SSAS ROLAP to work to query low level data for large data sets with MDX?

  • svenflock

    Old Hand

    Points: 353

    Sorry, this is strange, this is the third post, my posts are not visible. Let's give it another try. Has somebody else those issues after editing the original post?

     

    Hi all,

    first of all, I'm new to the community of sqlservercentral.com and I have looked through several forum posts before I decided to post my own topic :-).

    I am a new employee at a research facility and responsible for all data related topics. I don't do research but I am the engineer for the new to come data platform to provide all requirements of the researcher. The most important requirements are

    • self service (pick the fields I am interested it without having knowledge of the underlying data structure)
    • in almost all cases data is always required on the lowest level (meaning that the researchers don't work with aggregates but want to make statistics on the previous picked data.
    • Queried data sets have about 50 - 200 million records at max

    I have seen a possible solution in production at my former employee. They had a star schema modelled running on a Oracle EE 11.2 RDBMS with MicroStrategy on top in ROLAP mode. Dimensions, attributes and measures have been defined in MicroStrategy and the user picked the fields in the GUI to build the report. An native SQL statement has been created by MicroStrategy and sent to the database (no idea if the GUI translated to MDX in the first place and then further to SQL).
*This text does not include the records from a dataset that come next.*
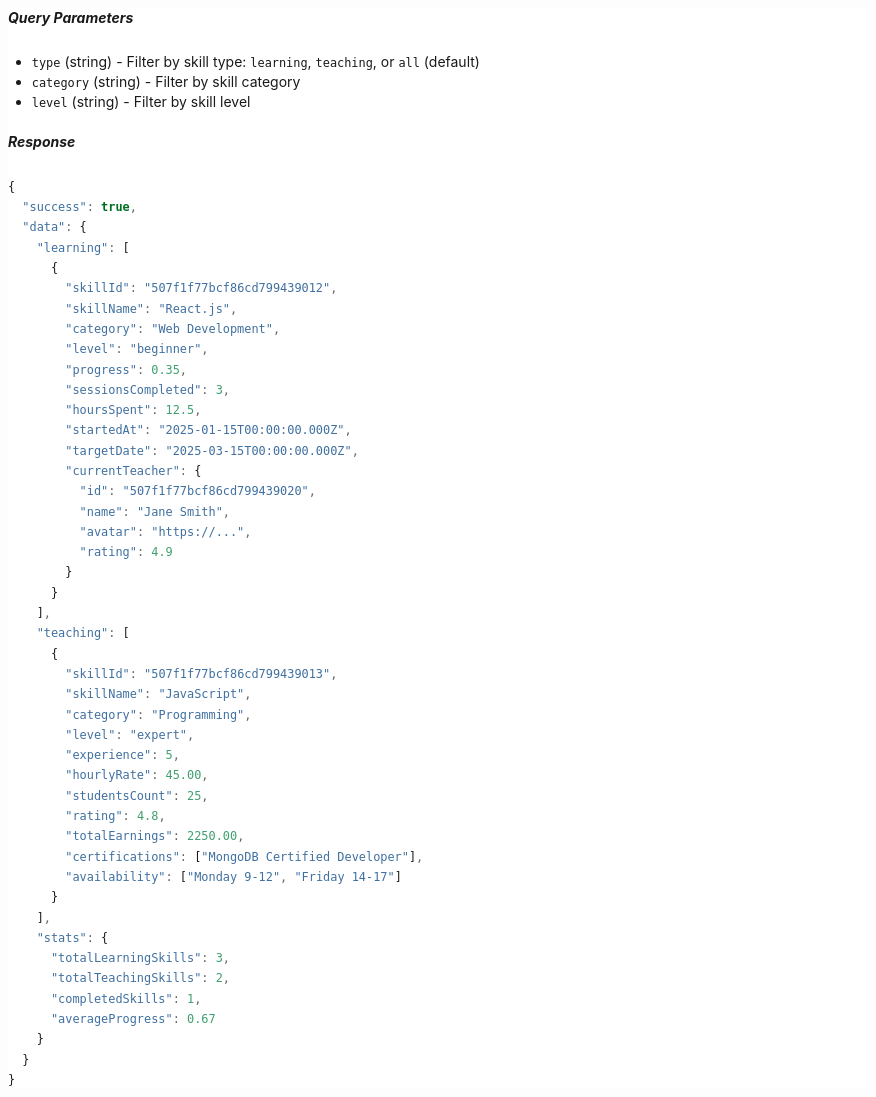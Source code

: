 ##### Query Parameters
- `type` (string) - Filter by skill type: `learning`, `teaching`, or `all` (default)
- `category` (string) - Filter by skill category
- `level` (string) - Filter by skill level

##### Response
```javascript
{
  "success": true,
  "data": {
    "learning": [
      {
        "skillId": "507f1f77bcf86cd799439012",
        "skillName": "React.js",
        "category": "Web Development",
        "level": "beginner",
        "progress": 0.35,
        "sessionsCompleted": 3,
        "hoursSpent": 12.5,
        "startedAt": "2025-01-15T00:00:00.000Z",
        "targetDate": "2025-03-15T00:00:00.000Z",
        "currentTeacher": {
          "id": "507f1f77bcf86cd799439020",
          "name": "Jane Smith",
          "avatar": "https://...",
          "rating": 4.9
        }
      }
    ],
    "teaching": [
      {
        "skillId": "507f1f77bcf86cd799439013",
        "skillName": "JavaScript",
        "category": "Programming",
        "level": "expert",
        "experience": 5,
        "hourlyRate": 45.00,
        "studentsCount": 25,
        "rating": 4.8,
        "totalEarnings": 2250.00,
        "certifications": ["MongoDB Certified Developer"],
        "availability": ["Monday 9-12", "Friday 14-17"]
      }
    ],
    "stats": {
      "totalLearningSkills": 3,
      "totalTeachingSkills": 2,
      "completedSkills": 1,
      "averageProgress": 0.67
    }
  }
}
```
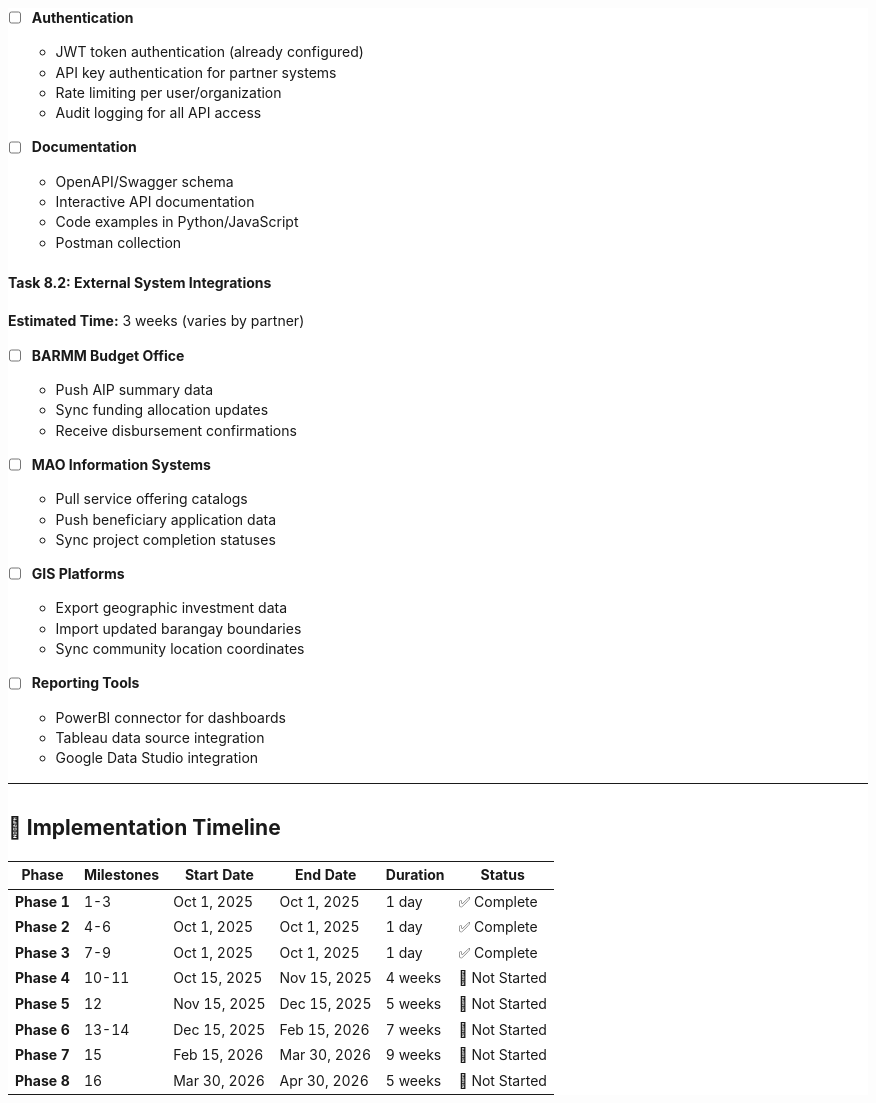 - [ ] **Authentication**
  - JWT token authentication (already configured)
  - API key authentication for partner systems
  - Rate limiting per user/organization
  - Audit logging for all API access

- [ ] **Documentation**
  - OpenAPI/Swagger schema
  - Interactive API documentation
  - Code examples in Python/JavaScript
  - Postman collection

#### Task 8.2: External System Integrations
**Estimated Time:** 3 weeks (varies by partner)

- [ ] **BARMM Budget Office**
  - Push AIP summary data
  - Sync funding allocation updates
  - Receive disbursement confirmations

- [ ] **MAO Information Systems**
  - Pull service offering catalogs
  - Push beneficiary application data
  - Sync project completion statuses

- [ ] **GIS Platforms**
  - Export geographic investment data
  - Import updated barangay boundaries
  - Sync community location coordinates

- [ ] **Reporting Tools**
  - PowerBI connector for dashboards
  - Tableau data source integration
  - Google Data Studio integration

---

## 📅 Implementation Timeline

| Phase | Milestones | Start Date | End Date | Duration | Status |
|-------|-----------|------------|----------|----------|--------|
| **Phase 1** | 1-3 | Oct 1, 2025 | Oct 1, 2025 | 1 day | ✅ Complete |
| **Phase 2** | 4-6 | Oct 1, 2025 | Oct 1, 2025 | 1 day | ✅ Complete |
| **Phase 3** | 7-9 | Oct 1, 2025 | Oct 1, 2025 | 1 day | ✅ Complete |
| **Phase 4** | 10-11 | Oct 15, 2025 | Nov 15, 2025 | 4 weeks | 🔴 Not Started |
| **Phase 5** | 12 | Nov 15, 2025 | Dec 15, 2025 | 5 weeks | 🔴 Not Started |
| **Phase 6** | 13-14 | Dec 15, 2025 | Feb 15, 2026 | 7 weeks | 🔴 Not Started |
| **Phase 7** | 15 | Feb 15, 2026 | Mar 30, 2026 | 9 weeks | 🔴 Not Started |
| **Phase 8** | 16 | Mar 30, 2026 | Apr 30, 2026 | 5 weeks | 🔴 Not Started |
    My current employee has a very strict policy about software as we are bound to Microsoft solutions (version 2016 with the latest SPs und KB installed). Never worked with SSIS, the database and SSAS before, I did a lot of reading but I didn't find any answers to my use case. What I have learnt so far is that I must use ROLAP for storage type of the measure group and the dimensions because we have 20 Dimensions with some of them having 500 million records (as it is on a person level).
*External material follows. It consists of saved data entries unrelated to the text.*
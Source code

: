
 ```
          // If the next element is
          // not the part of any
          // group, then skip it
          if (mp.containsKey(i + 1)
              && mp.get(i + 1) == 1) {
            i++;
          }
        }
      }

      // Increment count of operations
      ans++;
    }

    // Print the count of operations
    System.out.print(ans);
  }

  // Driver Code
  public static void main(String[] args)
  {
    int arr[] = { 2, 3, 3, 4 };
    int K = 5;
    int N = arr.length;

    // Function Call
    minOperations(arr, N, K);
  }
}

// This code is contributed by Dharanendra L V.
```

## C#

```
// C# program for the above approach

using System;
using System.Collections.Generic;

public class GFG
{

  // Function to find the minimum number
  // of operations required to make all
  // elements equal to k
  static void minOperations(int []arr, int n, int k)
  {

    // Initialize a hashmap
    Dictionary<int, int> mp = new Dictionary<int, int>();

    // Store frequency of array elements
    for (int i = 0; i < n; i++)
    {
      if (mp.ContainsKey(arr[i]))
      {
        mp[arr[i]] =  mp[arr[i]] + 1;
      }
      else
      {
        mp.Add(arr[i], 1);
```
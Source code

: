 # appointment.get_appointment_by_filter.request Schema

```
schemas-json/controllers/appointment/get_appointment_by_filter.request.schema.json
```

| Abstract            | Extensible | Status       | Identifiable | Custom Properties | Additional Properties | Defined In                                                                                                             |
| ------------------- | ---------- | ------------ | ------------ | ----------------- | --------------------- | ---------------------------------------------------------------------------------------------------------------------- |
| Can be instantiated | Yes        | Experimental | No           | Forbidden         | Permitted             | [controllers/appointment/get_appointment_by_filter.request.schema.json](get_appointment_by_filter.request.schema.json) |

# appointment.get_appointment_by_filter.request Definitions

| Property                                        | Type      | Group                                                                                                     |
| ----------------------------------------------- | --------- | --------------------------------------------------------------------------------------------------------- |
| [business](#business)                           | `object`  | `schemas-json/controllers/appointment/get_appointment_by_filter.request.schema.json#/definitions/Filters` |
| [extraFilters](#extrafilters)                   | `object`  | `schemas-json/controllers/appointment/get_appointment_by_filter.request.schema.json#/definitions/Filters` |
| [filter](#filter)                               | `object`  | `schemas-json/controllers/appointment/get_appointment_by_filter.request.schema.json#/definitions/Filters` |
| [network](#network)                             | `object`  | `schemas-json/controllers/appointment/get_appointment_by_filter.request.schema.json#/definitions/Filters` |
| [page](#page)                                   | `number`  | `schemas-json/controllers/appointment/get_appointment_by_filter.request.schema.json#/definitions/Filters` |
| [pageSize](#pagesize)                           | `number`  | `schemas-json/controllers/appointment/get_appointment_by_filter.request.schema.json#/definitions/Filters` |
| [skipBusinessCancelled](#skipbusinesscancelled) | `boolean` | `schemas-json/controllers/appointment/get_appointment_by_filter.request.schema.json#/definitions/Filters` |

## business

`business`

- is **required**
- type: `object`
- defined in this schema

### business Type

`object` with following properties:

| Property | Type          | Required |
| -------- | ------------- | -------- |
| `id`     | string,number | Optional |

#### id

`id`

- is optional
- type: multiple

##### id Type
    In the use case with Oracle and MicroStrategy I have seen that this can work (the generated report is automatically generated as csv file).

    As I have no real world practice with Microsoft, I wanted to know if ROLAP with several dimensions and 2 dimension sizes up to 2-3 digit million records will work. Speaking in 2 dimensions, my resulting table generally will have 40-50 columns (coming from several dimensions) with a very large number of records (up to 50-200 records). Is there some limitation in the MDX language for that number of objects?

    The SSAS provides the definition of dimensions and measures and the user only deals with metadata. I don't want to give up on that :-). I do not need any aggregation features which is the original intent of OLAP with pivoting but data on the primary key level of the fact table.

    What do you think?

    Another thing: reading the other topics: to extract a ssas query to csv I have to go through the SSIS, haven't I? Or did that change and become nicer in the newer versions?

    Is there something compareable to reporting like MicroStrategy in the SSAS world?

     

    Thanks for reading my story 🙂

  • This was removed by the editor as SPAM

  • This was removed by the editor as SPAM

  • Martin Schoombee

    SSCoach

    Points: 19010

    Ok...let's try again. Interesting requirements.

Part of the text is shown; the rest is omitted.